Photographer Jonathan Calm Retraces Jim Crow-Era ‘Green Book’ Locations | KQED Arts


– There were definitely
more dangerous times to be a Black motorist, even though it doesn’t
feel like that today. We have, unfortunately, way
too many Black men and women being pulled out of cars, being
killed by police officers. So my project is to look at the past, to understand where we are today. And I’m just gonna read
directly from the book itself. The Green Book was also known as the Negro Motorist’s Green Book. First published in 1936,
was a product of the rising African American middle
class having the finances and vehicle for travel, but facing a world where social and legal restrictions barred them from many accommodations. As a person of color, you
could be denied service if you were trying to
eat at certain places, definitely in trying to get hotel rooms. The owner of a hotel
could say we were full, even if there were vacancies,
but they just didn’t want to serve you as a black person. This book helped black
motorists know where it was safe for them to actually have accommodations. My Green Book project is to
travel as many of these sites as I physically, possibly
can, to get a sense of what are these locations. What I’m looking for is
this classic, quintessential narrative of what is America.
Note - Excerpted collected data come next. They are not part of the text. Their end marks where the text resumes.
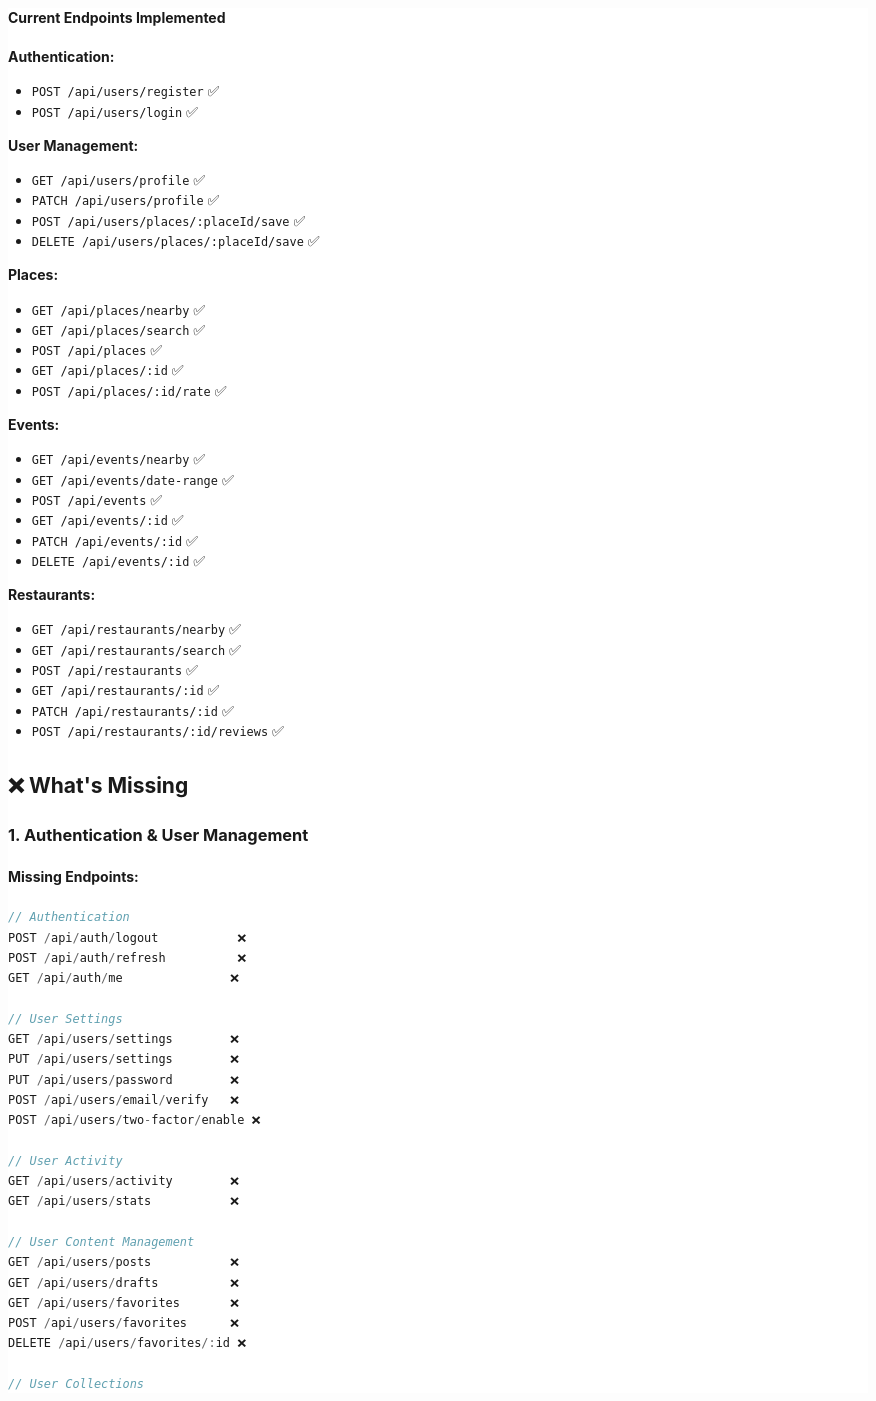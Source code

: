 #### **Current Endpoints Implemented**

**Authentication:**
- `POST /api/users/register` ✅
- `POST /api/users/login` ✅

**User Management:**
- `GET /api/users/profile` ✅
- `PATCH /api/users/profile` ✅
- `POST /api/users/places/:placeId/save` ✅
- `DELETE /api/users/places/:placeId/save` ✅

**Places:**
- `GET /api/places/nearby` ✅
- `GET /api/places/search` ✅
- `POST /api/places` ✅
- `GET /api/places/:id` ✅
- `POST /api/places/:id/rate` ✅

**Events:**
- `GET /api/events/nearby` ✅
- `GET /api/events/date-range` ✅
- `POST /api/events` ✅
- `GET /api/events/:id` ✅
- `PATCH /api/events/:id` ✅
- `DELETE /api/events/:id` ✅

**Restaurants:**
- `GET /api/restaurants/nearby` ✅
- `GET /api/restaurants/search` ✅
- `POST /api/restaurants` ✅
- `GET /api/restaurants/:id` ✅
- `PATCH /api/restaurants/:id` ✅
- `POST /api/restaurants/:id/reviews` ✅

## ❌ **What's Missing**

### **1. Authentication & User Management**

#### **Missing Endpoints:**
```javascript
// Authentication
POST /api/auth/logout           ❌
POST /api/auth/refresh          ❌
GET /api/auth/me               ❌

// User Settings
GET /api/users/settings        ❌
PUT /api/users/settings        ❌
PUT /api/users/password        ❌
POST /api/users/email/verify   ❌
POST /api/users/two-factor/enable ❌

// User Activity
GET /api/users/activity        ❌
GET /api/users/stats           ❌

// User Content Management
GET /api/users/posts           ❌
GET /api/users/drafts          ❌
GET /api/users/favorites       ❌
POST /api/users/favorites      ❌
DELETE /api/users/favorites/:id ❌

// User Collections
```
We have as a nation in our psyche that car mobility is important to us, but there are different rules for different people when they’re driving. This house, we’re in the
historically Black neighborhood called Oak Park, and this place is called Dunlap’s Restaurant. Blacks that owned property
created businesses out of their homes. They’d rent out rooms. They were always ready for business. I think about it as an
early form of Airbnb. It is ironic that it is
actually now an Airbnb. – [Talking to a neighbor] She’s the only one listed in Sacramento. – Oh, no way. – Yeah. A neighbor came out to find
out what we were doing, which I was glad. You know, I like it when people come out and talk, as opposed to call the
police or just, you know, stare at me awkwardly. Traveling the nation, by the time I’m done, there’ll
be hundreds of sites covered. The New China Club in Reno. A lot of gambling, parties. There were beauty pageants
that occurred there, and all that could have been
left is a tiny piece of facade. And it looks like it’s a
parking lot for the stadium. These spaces, they’re disappearing. I want to capture them
before they’re all gone. My Green Book project
started three years ago for a project that the BBC commissioned, and with my first trip to the South, to Tallahassee, Florida;
Montgomery, Alabama; Jackson, Mississippi; Memphis, Tennessee; ending back in the North
in St. Louis, Missouri. That trip, it was an opportunity to take myself back in time. My understanding of the South was what I learned in school in the North. I felt I wasn’t
welcomed there, generally, but, if anything, I
think to visit the sites, what I saw, I saw a lot of emptiness. Towns and cities that were hollowed out. The hotel in a Black neighborhood,
the building is there, maybe one business is
left still operational, but the hotel is gone. That first trip was so powerful,
and I saw so many things that are happening in contemporary culture that it just makes me want
to compare and contrast. I think we feel that this
bit that I’m photographing is history, and it is,
but that fear that I have, that fear that other people have for me, is a very similar fear that
people would have had back when The Green Book was published. I don’t think the hotels or
the buildings I’m photographing are the destinations, actually. It’s having the experiences
between each site, the actual driving and
stopping and eating, and my own connection to being on that landscape and on the highways. There aren’t black
photographers doing that, and so I see part of this
work as a performative act. I want to be free, and
this drive is investigating that level of freedom.